* WHAT TO DO
In the data below, find each line containing the string "code" and return it.

════════════════════

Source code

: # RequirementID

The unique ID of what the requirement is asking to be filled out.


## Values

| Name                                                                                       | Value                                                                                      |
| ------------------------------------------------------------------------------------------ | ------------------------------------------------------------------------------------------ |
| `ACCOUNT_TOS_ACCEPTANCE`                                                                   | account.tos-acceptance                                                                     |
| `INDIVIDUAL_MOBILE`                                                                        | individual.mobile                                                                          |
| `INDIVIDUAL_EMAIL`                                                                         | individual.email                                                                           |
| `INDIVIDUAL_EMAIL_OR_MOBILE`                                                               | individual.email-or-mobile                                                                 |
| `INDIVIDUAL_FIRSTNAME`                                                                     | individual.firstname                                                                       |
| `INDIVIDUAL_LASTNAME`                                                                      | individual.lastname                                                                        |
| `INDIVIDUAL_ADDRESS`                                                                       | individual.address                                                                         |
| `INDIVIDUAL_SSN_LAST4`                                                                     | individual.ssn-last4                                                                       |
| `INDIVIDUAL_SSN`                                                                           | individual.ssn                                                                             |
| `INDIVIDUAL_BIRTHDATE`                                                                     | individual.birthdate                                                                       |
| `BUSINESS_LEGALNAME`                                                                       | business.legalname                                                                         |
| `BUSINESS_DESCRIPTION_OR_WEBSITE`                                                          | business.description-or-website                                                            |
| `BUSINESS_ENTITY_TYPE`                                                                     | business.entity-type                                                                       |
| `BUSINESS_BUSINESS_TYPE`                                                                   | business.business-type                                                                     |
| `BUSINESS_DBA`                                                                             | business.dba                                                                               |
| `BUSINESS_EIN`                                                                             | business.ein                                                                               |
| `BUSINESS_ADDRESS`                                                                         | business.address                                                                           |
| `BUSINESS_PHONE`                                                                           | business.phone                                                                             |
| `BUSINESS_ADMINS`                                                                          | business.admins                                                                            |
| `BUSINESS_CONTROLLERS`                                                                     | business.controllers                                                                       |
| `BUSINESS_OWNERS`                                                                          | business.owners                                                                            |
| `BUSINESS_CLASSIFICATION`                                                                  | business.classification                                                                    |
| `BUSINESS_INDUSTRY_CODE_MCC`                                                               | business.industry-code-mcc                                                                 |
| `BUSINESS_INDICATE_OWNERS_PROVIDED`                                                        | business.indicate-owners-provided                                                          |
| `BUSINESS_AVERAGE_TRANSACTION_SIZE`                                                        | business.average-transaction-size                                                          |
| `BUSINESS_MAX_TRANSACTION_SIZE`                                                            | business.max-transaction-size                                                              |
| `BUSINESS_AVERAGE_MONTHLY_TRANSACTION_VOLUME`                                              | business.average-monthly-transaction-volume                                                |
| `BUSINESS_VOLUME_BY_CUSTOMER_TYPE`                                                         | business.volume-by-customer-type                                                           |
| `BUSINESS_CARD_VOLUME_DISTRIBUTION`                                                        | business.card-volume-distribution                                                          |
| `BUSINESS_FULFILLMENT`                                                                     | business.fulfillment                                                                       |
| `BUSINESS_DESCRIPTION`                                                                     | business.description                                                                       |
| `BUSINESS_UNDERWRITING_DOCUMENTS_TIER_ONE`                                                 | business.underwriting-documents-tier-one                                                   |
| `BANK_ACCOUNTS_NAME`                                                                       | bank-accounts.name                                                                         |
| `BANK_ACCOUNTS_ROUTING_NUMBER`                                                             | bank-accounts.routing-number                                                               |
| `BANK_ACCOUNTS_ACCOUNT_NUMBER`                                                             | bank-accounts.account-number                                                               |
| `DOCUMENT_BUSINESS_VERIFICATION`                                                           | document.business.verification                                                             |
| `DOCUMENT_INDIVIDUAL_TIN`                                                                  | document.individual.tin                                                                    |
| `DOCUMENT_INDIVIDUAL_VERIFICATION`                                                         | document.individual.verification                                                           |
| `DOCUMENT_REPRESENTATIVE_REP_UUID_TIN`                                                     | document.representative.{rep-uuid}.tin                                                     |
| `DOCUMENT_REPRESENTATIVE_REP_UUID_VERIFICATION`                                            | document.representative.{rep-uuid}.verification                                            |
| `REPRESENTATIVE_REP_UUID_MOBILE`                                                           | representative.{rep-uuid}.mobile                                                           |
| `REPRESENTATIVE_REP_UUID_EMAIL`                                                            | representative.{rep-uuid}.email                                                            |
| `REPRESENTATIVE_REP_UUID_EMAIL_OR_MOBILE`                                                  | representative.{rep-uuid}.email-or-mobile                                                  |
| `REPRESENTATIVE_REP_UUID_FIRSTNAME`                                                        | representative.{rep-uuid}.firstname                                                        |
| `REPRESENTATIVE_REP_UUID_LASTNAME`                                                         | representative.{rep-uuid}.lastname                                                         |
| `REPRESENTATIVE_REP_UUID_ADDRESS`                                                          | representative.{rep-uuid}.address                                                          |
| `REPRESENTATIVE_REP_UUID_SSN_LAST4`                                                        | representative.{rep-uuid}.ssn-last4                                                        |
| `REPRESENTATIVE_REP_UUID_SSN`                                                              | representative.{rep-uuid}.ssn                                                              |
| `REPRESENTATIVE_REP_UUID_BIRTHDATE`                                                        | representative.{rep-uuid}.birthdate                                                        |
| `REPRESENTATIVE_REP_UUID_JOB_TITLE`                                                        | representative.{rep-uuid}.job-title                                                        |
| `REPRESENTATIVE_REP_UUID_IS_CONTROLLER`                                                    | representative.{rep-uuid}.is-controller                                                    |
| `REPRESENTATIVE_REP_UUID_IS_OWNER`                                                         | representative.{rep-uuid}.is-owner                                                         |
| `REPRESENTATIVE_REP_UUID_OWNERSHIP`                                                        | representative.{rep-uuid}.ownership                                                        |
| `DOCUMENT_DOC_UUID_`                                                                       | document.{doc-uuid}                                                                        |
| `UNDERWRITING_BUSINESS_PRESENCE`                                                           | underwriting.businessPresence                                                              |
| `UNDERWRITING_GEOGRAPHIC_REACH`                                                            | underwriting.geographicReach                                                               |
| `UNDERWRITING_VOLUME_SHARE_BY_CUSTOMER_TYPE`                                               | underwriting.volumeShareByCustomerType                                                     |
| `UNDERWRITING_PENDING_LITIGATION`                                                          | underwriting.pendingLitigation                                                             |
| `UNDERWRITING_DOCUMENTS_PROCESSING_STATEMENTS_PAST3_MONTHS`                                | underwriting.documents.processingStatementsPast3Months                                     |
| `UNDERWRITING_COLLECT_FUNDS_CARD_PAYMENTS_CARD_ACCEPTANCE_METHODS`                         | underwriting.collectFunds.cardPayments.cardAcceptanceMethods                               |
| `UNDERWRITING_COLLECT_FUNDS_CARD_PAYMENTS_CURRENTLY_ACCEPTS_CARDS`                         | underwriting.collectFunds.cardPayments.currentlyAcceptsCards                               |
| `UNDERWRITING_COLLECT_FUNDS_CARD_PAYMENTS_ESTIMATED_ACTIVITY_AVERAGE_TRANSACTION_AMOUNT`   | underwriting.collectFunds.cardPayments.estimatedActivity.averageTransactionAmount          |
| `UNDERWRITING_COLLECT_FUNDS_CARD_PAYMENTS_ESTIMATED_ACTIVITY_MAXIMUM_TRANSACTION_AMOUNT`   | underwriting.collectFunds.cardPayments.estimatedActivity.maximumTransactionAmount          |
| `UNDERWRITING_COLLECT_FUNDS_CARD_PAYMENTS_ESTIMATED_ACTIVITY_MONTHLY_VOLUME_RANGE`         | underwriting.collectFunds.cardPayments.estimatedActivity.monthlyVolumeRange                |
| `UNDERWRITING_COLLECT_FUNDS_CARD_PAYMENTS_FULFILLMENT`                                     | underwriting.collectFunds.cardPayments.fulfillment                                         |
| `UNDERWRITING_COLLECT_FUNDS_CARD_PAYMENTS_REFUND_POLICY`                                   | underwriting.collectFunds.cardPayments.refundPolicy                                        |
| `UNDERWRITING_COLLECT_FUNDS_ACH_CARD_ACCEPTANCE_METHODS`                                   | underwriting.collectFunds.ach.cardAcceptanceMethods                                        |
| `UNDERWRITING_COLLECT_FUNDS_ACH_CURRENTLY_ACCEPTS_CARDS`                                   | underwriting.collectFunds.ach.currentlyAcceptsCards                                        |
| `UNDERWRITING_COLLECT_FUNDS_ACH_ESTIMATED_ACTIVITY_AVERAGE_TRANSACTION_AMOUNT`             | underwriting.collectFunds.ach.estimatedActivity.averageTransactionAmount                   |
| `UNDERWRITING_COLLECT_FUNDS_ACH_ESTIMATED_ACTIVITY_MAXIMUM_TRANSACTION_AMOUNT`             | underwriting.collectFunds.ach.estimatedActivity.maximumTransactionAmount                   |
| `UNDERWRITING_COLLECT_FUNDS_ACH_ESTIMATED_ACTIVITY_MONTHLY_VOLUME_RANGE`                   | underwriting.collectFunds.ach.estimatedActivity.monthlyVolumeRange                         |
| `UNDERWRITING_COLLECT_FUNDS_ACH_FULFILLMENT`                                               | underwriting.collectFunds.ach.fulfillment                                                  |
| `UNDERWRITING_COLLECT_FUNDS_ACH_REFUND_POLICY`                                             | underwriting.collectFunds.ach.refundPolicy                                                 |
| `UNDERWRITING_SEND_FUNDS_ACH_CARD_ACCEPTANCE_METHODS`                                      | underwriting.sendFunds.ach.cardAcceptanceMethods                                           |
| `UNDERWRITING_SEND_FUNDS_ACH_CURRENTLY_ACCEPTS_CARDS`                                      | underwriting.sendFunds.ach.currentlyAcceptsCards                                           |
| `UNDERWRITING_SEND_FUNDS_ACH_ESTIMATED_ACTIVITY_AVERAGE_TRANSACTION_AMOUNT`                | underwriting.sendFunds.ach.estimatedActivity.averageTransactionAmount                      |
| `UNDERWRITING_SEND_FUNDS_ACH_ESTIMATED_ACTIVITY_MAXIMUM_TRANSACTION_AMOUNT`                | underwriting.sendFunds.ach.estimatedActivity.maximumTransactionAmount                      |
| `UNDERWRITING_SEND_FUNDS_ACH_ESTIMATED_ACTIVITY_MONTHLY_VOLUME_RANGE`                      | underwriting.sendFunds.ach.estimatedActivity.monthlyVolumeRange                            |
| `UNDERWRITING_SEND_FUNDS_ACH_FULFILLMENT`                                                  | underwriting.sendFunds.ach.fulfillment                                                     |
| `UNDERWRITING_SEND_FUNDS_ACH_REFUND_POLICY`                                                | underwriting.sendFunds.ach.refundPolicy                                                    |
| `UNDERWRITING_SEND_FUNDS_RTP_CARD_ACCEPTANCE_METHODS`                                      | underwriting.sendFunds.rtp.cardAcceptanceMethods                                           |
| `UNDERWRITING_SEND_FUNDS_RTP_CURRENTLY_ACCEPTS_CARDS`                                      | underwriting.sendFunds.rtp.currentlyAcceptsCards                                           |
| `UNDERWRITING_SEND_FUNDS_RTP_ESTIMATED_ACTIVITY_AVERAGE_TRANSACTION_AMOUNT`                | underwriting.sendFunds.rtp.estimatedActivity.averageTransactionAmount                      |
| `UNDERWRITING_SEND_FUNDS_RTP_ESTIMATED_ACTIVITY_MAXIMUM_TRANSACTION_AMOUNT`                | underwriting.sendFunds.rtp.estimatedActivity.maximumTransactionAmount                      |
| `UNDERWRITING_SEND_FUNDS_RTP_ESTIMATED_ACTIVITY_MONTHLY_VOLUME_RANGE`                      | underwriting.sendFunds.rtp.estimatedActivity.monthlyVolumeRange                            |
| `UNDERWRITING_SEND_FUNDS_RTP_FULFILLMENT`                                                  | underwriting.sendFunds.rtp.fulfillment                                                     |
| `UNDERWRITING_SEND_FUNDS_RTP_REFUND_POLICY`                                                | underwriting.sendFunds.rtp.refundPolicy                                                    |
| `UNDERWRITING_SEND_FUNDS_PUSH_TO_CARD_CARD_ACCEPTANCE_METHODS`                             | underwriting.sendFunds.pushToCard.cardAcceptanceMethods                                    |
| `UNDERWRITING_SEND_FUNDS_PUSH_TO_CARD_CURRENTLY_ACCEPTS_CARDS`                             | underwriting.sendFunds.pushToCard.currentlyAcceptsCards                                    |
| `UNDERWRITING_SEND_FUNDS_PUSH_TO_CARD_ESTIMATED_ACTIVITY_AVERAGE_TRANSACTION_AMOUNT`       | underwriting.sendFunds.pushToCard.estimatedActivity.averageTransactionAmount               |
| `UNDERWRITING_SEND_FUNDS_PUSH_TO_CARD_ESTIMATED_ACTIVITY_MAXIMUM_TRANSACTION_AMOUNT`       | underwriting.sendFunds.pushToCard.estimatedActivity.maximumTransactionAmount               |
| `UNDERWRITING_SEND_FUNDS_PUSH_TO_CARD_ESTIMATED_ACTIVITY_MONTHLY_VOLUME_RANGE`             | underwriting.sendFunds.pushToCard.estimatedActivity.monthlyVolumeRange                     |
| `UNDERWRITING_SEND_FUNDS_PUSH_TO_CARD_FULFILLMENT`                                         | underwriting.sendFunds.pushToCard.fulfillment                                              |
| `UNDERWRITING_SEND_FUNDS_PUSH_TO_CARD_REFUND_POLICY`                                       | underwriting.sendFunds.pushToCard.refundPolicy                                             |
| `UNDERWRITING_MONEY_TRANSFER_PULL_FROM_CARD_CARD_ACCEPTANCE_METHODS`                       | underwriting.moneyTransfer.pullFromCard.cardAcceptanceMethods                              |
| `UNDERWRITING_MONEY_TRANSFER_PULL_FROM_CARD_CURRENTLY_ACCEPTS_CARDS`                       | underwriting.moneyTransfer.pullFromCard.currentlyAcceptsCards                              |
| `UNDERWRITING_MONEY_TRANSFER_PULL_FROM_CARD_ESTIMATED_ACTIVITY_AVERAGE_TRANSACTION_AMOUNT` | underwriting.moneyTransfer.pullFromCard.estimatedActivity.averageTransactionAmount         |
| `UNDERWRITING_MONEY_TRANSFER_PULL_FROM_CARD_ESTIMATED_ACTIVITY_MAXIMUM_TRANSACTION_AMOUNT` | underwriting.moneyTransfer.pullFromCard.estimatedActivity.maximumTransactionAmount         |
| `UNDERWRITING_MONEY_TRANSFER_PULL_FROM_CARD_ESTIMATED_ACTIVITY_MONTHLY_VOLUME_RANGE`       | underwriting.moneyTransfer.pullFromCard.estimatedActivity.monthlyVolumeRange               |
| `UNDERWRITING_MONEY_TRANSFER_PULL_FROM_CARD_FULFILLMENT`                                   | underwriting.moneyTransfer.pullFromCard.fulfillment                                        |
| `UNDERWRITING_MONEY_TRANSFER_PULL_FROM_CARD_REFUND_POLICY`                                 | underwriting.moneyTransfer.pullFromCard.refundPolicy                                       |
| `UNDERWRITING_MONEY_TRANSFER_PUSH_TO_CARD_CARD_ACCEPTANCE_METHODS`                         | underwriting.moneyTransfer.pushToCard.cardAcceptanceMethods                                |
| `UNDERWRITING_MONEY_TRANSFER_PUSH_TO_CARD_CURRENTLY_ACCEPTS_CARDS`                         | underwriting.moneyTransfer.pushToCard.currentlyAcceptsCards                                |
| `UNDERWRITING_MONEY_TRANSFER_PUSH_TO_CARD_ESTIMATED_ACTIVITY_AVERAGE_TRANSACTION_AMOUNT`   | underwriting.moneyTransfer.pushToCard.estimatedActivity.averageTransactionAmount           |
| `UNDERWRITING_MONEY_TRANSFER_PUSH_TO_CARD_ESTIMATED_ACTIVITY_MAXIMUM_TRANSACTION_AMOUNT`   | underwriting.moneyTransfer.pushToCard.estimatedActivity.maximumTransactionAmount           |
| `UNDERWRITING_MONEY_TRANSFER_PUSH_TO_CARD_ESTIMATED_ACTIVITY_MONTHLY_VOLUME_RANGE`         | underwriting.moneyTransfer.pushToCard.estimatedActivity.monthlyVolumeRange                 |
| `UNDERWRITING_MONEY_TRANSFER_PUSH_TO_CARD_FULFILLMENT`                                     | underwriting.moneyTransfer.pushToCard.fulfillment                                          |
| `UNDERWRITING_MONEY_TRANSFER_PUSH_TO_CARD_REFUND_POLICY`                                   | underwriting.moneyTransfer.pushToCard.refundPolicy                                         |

════════════════════

* RESULT OF THIS EXERCISE
Source code
| `BUSINESS_INDUSTRY_CODE_MCC`                                                               | business.industry-code-mcc                                                                 |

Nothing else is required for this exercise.